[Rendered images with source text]
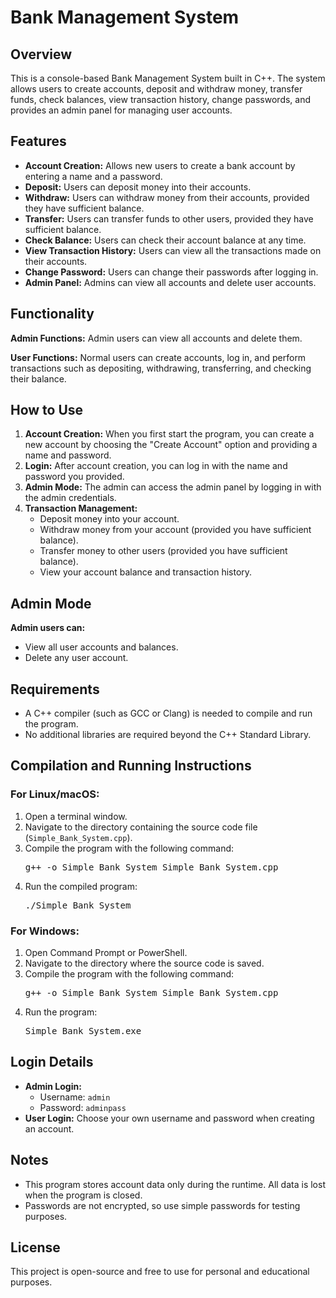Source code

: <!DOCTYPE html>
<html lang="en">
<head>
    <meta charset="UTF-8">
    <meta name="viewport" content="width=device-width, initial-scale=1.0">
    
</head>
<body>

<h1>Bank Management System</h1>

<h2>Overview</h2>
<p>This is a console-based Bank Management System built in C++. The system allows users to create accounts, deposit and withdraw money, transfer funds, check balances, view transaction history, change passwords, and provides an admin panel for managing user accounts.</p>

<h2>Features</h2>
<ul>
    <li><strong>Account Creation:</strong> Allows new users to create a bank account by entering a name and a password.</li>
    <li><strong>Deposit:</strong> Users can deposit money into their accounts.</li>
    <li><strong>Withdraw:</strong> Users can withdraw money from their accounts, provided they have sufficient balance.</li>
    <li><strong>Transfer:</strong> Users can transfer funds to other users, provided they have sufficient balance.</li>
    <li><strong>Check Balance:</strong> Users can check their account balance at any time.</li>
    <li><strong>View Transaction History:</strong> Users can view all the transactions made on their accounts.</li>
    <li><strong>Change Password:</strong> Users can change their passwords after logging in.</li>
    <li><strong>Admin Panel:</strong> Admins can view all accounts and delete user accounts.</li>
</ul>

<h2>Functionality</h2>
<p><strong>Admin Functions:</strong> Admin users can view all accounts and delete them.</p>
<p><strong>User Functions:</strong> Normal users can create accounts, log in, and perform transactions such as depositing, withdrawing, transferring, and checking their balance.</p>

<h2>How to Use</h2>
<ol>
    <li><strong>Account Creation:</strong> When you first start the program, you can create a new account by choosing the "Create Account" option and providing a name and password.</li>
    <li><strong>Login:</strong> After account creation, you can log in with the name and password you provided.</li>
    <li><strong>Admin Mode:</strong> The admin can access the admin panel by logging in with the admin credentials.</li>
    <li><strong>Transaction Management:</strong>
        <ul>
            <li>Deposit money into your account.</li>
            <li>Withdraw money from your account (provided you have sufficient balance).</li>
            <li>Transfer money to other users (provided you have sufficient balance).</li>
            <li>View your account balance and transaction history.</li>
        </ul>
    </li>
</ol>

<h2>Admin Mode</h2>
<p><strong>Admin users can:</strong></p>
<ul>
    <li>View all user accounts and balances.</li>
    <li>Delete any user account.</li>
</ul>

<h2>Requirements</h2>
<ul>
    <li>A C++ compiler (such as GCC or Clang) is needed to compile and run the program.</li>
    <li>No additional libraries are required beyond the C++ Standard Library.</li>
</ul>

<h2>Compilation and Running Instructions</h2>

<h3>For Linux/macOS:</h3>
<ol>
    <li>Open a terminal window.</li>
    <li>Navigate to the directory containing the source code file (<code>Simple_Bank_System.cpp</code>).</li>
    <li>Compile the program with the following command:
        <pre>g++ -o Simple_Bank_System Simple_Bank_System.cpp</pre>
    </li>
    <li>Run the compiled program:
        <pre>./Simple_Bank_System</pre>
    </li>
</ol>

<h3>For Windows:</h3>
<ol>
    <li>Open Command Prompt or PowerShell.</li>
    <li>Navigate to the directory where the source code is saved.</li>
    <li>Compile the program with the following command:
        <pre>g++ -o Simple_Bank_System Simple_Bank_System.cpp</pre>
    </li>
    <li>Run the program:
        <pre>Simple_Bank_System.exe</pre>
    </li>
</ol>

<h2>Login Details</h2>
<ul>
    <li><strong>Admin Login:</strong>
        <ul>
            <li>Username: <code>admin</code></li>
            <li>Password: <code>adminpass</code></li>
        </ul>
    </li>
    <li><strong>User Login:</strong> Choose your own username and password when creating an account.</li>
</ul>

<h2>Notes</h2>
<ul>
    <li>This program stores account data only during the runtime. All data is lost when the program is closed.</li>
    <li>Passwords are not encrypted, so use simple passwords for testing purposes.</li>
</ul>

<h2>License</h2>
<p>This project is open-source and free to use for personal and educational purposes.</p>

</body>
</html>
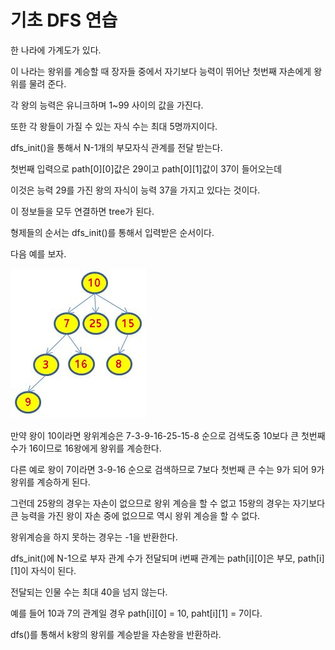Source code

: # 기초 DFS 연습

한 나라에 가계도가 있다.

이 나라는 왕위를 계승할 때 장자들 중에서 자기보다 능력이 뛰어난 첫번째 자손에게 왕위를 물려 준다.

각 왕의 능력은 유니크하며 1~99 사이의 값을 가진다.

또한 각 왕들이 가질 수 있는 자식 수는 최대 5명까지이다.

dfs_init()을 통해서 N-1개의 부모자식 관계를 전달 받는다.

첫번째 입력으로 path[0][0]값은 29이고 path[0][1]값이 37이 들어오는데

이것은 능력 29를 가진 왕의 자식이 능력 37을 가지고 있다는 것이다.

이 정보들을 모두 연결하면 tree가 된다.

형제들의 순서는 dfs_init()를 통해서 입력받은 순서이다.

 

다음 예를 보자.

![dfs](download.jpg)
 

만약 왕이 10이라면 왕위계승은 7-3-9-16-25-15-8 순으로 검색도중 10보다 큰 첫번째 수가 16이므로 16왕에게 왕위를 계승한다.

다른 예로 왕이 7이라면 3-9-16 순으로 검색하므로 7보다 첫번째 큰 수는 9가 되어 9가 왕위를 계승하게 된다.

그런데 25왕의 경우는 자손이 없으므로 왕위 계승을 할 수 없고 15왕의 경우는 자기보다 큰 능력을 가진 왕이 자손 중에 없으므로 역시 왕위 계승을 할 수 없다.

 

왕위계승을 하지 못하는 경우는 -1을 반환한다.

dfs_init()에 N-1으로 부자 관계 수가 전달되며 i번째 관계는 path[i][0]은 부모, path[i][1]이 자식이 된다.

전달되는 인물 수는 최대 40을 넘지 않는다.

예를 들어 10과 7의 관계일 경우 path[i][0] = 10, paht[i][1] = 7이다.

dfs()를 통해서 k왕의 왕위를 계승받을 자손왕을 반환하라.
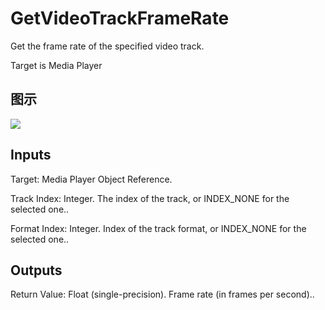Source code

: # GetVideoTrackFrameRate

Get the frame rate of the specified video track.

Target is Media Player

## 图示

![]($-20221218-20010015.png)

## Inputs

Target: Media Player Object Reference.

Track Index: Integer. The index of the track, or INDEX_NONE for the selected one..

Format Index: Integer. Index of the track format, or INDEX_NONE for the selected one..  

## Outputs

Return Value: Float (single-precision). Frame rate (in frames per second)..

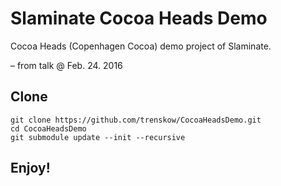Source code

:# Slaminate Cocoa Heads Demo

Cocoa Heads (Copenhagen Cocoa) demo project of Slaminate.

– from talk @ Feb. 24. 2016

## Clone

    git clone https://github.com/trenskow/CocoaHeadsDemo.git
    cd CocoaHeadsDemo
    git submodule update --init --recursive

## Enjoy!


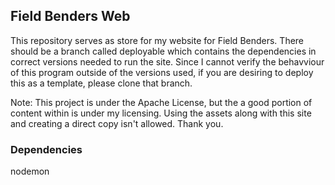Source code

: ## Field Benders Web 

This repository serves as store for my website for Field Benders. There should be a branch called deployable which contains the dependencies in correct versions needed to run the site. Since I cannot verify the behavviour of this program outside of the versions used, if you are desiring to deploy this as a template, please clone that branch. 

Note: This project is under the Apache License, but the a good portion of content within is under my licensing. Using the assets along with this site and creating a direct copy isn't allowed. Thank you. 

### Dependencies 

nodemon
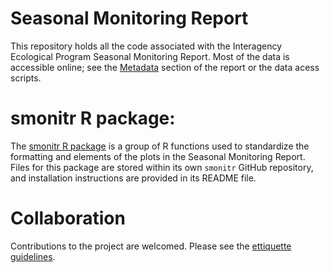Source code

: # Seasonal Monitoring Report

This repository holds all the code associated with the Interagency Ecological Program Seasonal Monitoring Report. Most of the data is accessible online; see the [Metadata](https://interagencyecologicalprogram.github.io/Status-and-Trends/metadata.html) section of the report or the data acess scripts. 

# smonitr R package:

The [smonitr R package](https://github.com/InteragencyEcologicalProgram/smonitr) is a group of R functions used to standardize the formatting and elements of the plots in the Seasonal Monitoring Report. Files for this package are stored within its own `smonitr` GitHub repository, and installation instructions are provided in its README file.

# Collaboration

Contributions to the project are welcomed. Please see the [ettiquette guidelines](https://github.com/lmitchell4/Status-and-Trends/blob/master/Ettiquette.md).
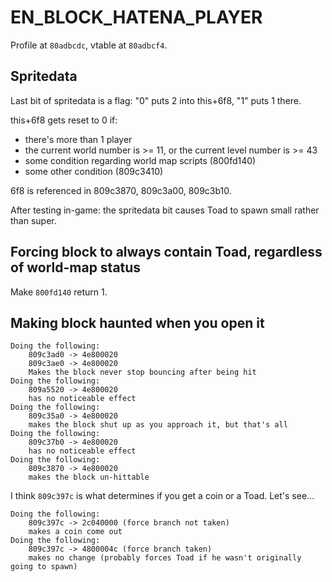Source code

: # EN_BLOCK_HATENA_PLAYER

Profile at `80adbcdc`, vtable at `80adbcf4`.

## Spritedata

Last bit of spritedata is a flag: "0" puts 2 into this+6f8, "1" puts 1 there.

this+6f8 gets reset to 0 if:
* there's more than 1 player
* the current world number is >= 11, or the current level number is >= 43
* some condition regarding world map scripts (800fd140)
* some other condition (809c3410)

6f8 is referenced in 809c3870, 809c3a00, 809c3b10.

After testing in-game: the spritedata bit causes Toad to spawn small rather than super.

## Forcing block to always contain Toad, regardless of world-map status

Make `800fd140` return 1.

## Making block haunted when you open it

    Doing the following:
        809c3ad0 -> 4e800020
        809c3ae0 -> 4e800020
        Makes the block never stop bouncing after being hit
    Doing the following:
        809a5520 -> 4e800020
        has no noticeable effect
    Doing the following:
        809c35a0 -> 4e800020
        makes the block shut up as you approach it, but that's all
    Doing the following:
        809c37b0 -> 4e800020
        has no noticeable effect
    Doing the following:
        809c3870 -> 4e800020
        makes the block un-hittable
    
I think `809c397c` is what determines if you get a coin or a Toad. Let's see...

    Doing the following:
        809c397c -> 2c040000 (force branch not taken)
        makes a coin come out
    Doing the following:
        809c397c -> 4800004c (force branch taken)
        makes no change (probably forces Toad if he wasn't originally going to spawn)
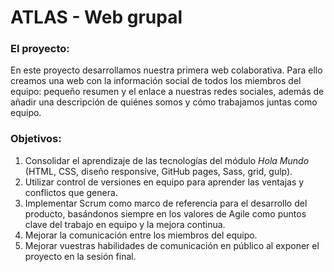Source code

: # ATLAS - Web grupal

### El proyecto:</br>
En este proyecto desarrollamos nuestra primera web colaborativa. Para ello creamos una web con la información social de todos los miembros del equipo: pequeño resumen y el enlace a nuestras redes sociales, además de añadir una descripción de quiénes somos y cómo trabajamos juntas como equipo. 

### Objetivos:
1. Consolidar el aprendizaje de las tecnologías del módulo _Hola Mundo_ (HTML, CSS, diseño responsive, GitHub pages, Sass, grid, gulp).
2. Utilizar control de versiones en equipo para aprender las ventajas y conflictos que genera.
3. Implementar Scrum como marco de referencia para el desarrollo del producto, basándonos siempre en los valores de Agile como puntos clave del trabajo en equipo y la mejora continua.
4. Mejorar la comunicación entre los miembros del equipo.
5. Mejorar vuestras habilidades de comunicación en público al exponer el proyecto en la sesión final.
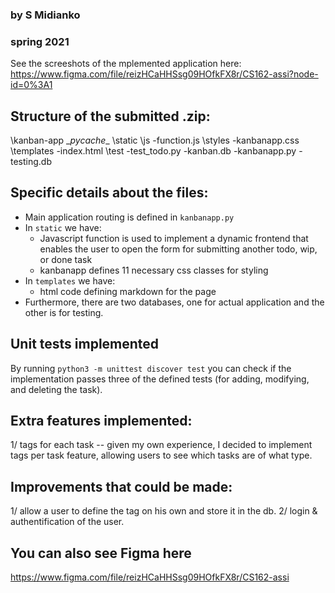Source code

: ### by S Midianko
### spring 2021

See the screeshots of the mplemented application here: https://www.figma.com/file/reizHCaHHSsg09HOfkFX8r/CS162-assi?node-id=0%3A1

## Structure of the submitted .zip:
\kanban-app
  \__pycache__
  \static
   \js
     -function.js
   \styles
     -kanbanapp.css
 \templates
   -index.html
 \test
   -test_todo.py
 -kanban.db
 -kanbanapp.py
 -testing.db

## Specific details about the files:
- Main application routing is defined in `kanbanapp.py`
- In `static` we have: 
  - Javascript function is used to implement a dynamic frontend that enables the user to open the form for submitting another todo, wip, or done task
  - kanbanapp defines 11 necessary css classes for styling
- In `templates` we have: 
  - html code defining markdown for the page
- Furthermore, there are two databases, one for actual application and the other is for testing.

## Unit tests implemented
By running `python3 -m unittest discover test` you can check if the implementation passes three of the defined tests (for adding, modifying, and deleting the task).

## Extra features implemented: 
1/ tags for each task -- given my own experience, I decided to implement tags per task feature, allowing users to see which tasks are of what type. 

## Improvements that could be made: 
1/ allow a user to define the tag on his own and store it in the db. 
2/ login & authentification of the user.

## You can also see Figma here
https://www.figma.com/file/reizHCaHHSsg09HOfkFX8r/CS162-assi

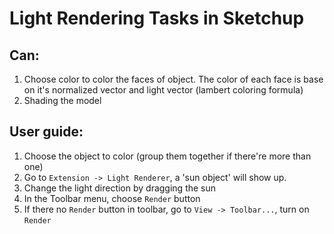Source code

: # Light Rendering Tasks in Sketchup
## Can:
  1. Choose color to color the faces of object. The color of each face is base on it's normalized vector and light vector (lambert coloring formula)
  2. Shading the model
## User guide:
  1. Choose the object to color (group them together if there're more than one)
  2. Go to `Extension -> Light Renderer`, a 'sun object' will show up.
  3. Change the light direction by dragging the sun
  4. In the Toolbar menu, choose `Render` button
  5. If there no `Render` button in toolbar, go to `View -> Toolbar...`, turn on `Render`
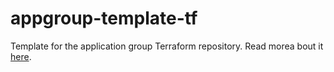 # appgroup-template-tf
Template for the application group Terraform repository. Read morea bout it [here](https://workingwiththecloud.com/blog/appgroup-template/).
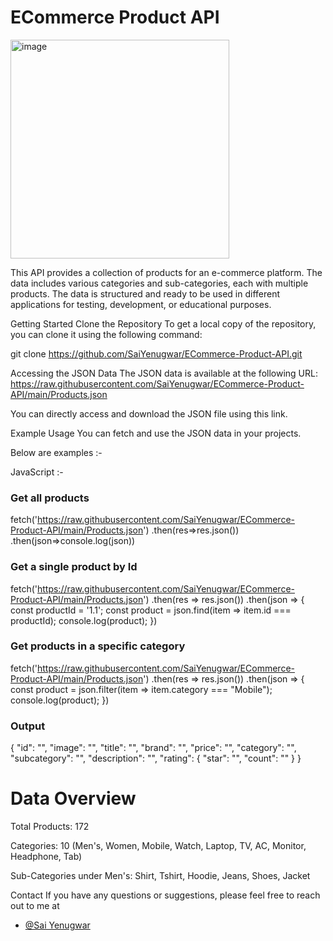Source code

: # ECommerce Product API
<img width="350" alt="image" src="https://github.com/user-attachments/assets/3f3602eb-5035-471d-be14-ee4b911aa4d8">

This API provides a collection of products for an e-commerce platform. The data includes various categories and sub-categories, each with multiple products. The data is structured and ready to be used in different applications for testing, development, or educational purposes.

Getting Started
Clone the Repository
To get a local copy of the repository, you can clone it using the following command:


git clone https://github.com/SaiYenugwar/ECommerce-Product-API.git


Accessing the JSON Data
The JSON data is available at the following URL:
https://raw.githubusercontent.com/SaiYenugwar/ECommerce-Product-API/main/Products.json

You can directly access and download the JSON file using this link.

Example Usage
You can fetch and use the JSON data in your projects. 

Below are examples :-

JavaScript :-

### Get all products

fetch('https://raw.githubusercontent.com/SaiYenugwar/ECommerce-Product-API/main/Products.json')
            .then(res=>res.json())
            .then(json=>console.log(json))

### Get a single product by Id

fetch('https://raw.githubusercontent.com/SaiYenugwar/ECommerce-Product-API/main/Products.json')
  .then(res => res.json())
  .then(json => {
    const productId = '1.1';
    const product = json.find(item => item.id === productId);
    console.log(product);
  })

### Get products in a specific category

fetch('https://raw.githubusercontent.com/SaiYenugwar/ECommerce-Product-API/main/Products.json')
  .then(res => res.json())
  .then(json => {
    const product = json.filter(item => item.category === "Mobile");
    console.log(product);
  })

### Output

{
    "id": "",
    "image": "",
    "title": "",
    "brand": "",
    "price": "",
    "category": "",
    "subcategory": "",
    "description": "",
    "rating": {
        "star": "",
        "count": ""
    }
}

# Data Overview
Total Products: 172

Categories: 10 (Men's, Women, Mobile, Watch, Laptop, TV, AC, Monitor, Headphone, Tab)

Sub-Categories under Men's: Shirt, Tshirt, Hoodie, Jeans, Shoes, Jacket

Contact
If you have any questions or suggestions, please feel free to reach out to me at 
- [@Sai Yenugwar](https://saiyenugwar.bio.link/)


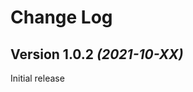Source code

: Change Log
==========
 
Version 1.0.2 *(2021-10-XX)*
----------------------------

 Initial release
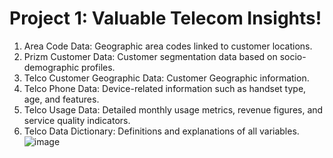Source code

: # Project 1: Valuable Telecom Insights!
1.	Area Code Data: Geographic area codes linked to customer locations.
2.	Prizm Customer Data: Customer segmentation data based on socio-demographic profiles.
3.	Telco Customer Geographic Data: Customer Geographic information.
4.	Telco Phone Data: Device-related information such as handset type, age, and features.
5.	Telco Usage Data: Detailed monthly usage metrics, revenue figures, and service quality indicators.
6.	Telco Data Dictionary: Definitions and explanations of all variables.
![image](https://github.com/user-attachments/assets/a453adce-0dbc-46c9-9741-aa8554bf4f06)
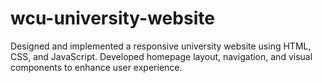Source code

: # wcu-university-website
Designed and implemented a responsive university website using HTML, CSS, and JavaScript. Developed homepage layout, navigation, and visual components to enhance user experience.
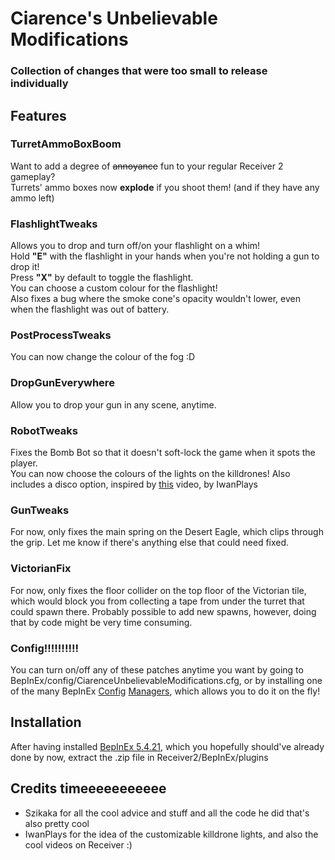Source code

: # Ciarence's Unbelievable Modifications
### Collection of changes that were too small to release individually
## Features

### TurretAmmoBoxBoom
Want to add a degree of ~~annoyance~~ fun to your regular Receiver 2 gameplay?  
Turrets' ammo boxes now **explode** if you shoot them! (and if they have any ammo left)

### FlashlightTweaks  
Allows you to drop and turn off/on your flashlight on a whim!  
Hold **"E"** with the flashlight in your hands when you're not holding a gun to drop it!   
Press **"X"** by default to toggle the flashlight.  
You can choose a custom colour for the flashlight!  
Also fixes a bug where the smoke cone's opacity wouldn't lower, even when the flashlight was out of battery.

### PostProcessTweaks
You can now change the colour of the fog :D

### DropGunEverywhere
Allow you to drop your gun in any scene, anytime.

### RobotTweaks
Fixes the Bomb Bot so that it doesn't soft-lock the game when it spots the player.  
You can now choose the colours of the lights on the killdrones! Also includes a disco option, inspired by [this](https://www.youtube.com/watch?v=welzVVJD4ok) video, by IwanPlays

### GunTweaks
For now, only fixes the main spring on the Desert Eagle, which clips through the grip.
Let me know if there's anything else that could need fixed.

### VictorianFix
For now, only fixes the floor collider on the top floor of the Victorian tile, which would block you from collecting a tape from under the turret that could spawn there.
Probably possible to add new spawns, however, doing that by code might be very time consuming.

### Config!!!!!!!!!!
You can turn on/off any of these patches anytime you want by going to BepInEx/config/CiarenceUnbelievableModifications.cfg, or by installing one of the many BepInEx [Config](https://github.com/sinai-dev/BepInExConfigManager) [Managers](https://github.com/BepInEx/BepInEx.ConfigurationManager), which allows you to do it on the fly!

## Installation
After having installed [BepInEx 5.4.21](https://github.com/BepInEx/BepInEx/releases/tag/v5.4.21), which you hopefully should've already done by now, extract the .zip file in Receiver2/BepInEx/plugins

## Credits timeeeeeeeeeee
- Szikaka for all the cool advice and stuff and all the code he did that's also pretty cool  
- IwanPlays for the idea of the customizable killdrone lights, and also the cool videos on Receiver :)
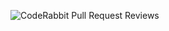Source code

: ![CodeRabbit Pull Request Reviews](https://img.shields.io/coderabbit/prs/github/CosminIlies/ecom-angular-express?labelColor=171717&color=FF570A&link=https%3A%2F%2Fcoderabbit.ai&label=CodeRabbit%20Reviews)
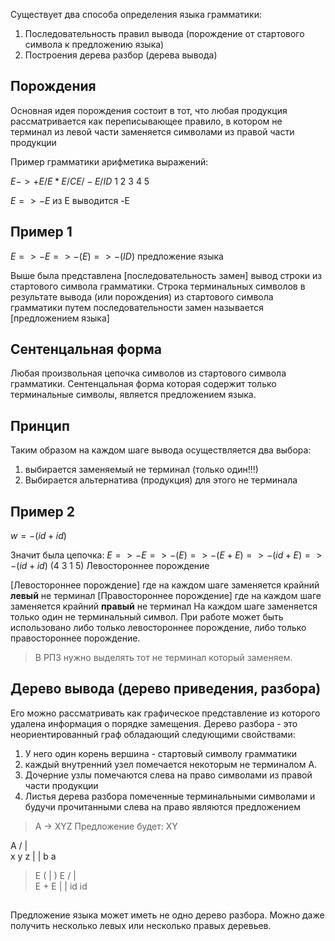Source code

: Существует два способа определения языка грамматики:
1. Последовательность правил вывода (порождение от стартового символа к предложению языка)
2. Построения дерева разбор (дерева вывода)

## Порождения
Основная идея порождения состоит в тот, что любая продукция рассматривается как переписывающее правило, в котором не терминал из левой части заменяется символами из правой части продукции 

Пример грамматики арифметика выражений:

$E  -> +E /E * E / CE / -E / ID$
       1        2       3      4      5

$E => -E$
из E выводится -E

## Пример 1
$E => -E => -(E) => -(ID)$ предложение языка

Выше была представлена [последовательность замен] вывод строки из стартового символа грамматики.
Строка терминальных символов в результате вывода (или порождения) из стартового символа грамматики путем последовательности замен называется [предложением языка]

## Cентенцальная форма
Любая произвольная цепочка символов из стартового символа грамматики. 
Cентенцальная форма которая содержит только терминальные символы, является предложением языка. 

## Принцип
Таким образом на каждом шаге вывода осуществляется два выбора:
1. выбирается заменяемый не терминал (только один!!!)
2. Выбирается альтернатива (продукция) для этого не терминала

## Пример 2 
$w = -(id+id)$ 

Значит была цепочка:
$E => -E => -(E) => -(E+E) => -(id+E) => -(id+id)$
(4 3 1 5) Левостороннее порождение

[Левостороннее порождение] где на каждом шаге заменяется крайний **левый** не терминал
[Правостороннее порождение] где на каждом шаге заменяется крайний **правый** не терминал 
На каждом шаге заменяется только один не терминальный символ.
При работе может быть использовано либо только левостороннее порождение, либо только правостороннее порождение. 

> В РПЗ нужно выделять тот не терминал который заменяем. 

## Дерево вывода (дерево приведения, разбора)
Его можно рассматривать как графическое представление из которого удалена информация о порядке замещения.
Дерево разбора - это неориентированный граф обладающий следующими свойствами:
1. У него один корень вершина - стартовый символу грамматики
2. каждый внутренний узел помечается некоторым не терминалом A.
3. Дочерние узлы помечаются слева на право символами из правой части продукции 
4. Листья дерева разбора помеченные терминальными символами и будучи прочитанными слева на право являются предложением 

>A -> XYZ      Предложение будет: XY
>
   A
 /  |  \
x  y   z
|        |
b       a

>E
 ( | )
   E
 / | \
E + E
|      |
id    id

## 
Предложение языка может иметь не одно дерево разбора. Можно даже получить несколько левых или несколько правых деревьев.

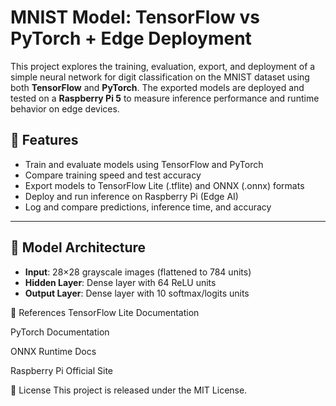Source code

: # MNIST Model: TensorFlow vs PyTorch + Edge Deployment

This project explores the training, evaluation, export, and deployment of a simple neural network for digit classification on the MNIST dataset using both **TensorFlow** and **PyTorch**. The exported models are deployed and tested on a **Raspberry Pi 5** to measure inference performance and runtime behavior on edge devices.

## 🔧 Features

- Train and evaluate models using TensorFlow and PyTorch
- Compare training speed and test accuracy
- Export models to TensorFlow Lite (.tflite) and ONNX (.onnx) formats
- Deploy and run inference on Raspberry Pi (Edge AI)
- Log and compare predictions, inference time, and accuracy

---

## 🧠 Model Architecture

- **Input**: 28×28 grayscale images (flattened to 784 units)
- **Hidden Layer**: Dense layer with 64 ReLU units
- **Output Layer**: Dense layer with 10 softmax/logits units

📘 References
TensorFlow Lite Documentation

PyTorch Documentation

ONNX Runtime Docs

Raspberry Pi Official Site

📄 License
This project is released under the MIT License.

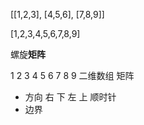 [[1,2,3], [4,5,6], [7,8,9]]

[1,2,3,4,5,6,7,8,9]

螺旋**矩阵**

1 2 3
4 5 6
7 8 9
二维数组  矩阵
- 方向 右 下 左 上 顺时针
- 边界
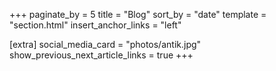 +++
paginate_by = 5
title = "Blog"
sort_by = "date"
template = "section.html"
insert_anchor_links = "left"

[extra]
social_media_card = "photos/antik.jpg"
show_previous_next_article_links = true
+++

§ **About this exercise**
Write out the lines of the entries above exactly, beginning with the first and ending with the line that contains "<h2>Overview</h2>". No picture goes in.

§ **Answer area**
Source code

: <!DOCTYPE html>
<html lang="en">
<head>
    <meta charset="UTF-8">
    <meta name="viewport" content="width=device-width, initial-scale=1.0">
    
</head>
<body>

<h1>Bank Management System</h1>

<h2>Overview</h2>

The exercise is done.